Aeroportos são verdadeiras câmaras de tortura quando se tem claustrofobia.

Não apenas por causa do iminente perigo — ficamos presos como sardinhas e somos catapultados pelo ar dentro de um tubo de metal —, mas também por causa dos terminais, da quantidade de pessoas, da confusão que turva a vista, do zumbido que atordoa, de todo o movimento e do barulho, do frenesi e do vozerio, tudo isso selado por janelas de vidro, como se fosse uma monstruosa fazenda de formigas.

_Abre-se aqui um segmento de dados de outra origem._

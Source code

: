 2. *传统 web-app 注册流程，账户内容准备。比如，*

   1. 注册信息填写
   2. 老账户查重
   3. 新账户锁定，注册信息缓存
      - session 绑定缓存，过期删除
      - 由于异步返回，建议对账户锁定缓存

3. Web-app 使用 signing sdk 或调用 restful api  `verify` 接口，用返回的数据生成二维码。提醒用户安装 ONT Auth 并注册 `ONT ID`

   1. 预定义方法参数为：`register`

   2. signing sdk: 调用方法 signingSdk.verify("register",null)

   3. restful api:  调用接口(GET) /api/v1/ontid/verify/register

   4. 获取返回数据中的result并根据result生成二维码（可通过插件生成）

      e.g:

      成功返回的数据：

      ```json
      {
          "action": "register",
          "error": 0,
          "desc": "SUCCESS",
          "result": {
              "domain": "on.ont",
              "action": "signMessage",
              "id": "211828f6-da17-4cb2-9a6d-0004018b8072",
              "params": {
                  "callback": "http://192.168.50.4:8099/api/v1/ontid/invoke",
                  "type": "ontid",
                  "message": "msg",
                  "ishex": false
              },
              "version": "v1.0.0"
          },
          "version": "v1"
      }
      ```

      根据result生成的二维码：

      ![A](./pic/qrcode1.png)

Isso é apenas uma das várias coisas que Maya está tentando ignorar enquanto espera no balcão de embarque. Está ficando escuro e o avião já deve estar sobrevoando o Atlântico. Ela pode sentir alguma coisa em seu interior se desfazendo, como o ar que sai lentamente de um balão. Parte da sensação se relaciona ao voo muito próximo e parte ao aeroporto em si, mas o maior problema — o maior de todos — é saber que vai se atrasar para um casamento ao qual nem queria ir. Essa ironia do destino a faz querer chorar. 

Os atendentes da companhia aérea se reuniram atrás do balcão e olham para ela com impaciência. A tela atrás deles já anuncia o próximo voo do JFK para Heathrow, um voo que só sairia em três horas. Fica cada vez mais claro que é Maya quem está impedindo que o expediente da equipe acabe.

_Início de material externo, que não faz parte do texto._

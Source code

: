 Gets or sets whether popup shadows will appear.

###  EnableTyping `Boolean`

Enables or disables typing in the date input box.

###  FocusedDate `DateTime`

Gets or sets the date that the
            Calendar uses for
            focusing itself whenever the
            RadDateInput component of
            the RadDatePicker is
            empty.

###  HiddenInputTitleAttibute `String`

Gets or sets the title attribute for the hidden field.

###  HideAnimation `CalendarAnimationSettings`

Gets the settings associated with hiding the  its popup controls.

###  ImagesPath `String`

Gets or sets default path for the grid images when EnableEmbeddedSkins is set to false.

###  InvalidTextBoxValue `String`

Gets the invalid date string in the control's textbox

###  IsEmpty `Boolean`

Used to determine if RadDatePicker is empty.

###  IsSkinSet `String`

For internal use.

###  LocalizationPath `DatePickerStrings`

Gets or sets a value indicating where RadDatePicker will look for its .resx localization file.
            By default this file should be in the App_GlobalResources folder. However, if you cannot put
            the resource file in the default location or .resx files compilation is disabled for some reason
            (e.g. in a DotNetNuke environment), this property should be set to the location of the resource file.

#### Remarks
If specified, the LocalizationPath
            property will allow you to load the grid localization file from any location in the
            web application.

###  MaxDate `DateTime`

— Lamento, senhora — diz uma das atendentes, disfarçando um suspiro. — Não há nada que possamos fazer, a não ser colocá-la em um voo mais tarde.

Maya concorda. Ela passou as últimas semanas desejando secretamente que alguma coisa desse tipo acontecesse, embora as cenas que imaginou fossem mais dramáticas: greve nacional dos aeroviários, uma chuva de granizo épica, um caso raro de gripe ou de sarampo que a impedisse de viajar. Seriam razões perfeitamente aceitáveis para que não visse o pai caminhando pelo corredor da igreja para se casar com uma mulher que ela nunca havia encontrado.

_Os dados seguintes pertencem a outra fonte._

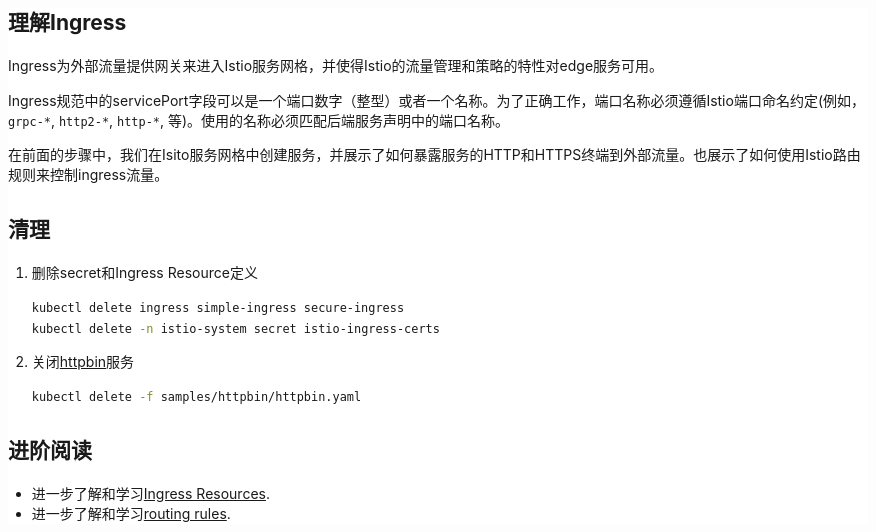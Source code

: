 ## 理解Ingress

Ingress为外部流量提供网关来进入Istio服务网格，并使得Istio的流量管理和策略的特性对edge服务可用。

Ingress规范中的servicePort字段可以是一个端口数字（整型）或者一个名称。为了正确工作，端口名称必须遵循Istio端口命名约定(例如，`grpc-*`, `http2-*`, `http-*`, 等)。使用的名称必须匹配后端服务声明中的端口名称。

在前面的步骤中，我们在Isito服务网格中创建服务，并展示了如何暴露服务的HTTP和HTTPS终端到外部流量。也展示了如何使用Istio路由规则来控制ingress流量。

## 清理

1. 删除secret和Ingress Resource定义

	```bash
    kubectl delete ingress simple-ingress secure-ingress
	kubectl delete -n istio-system secret istio-ingress-certs
	```

2. 关闭[httpbin](https://github.com/istio/istio/tree/master/samples/httpbin)服务

	```bash
    kubectl delete -f samples/httpbin/httpbin.yaml
	```

## 进阶阅读

* 进一步了解和学习[Ingress Resources](https://kubernetes.io/docs/concepts/services-networking/ingress/).
* 进一步了解和学习[routing rules](../../concepts/traffic-management/rules-configuration.md).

No entanto, atrasar-se quatro minutos para o voo soava um pouco conveniente demais, até suspeito, e Maya não sabe ao certo se seus pais — tanto o pai quanto a mãe — entenderiam que não foi culpa sua. Na verdade, isso provavelmente faria parte da pequena lista de tópicos sobre a qual os dois concordavam. 

Foi ideia dela faltar ao ensaio para o jantar e chegar em Londres na manhã do casamento. Maya não via o pai havia mais de um ano e não achava que seria capaz de sentar em um salão com todas as pessoas mais importantes para ele — amigos e colegas de trabalho, o mundinho que construiu no outro lado do oceano — enquanto brindavam a sua saúde, felicidade e vida nova. Se pudesse decidir, nem iria ao casamento, porém, essa decisão não foi negociada.

— Ele ainda é seu pai — dizia a mãe como se ela tivesse esquecido. — Se você não for, vai se arrepender depois. Sei que é difícil imaginar isso quando se tem 17 anos, mas acredite em mim. Um dia você ainda vai se arrepender.

Maya achava que não.

A atendente digita no teclado do computador com certa ferocidade, batendo nas teclas e fazendo barulho ao mascar o chiclete.

— Você está com sorte — diz, balançando as mãos no ar. — Posso colocá-la no voo de 22h24. Assento 18A. Janela.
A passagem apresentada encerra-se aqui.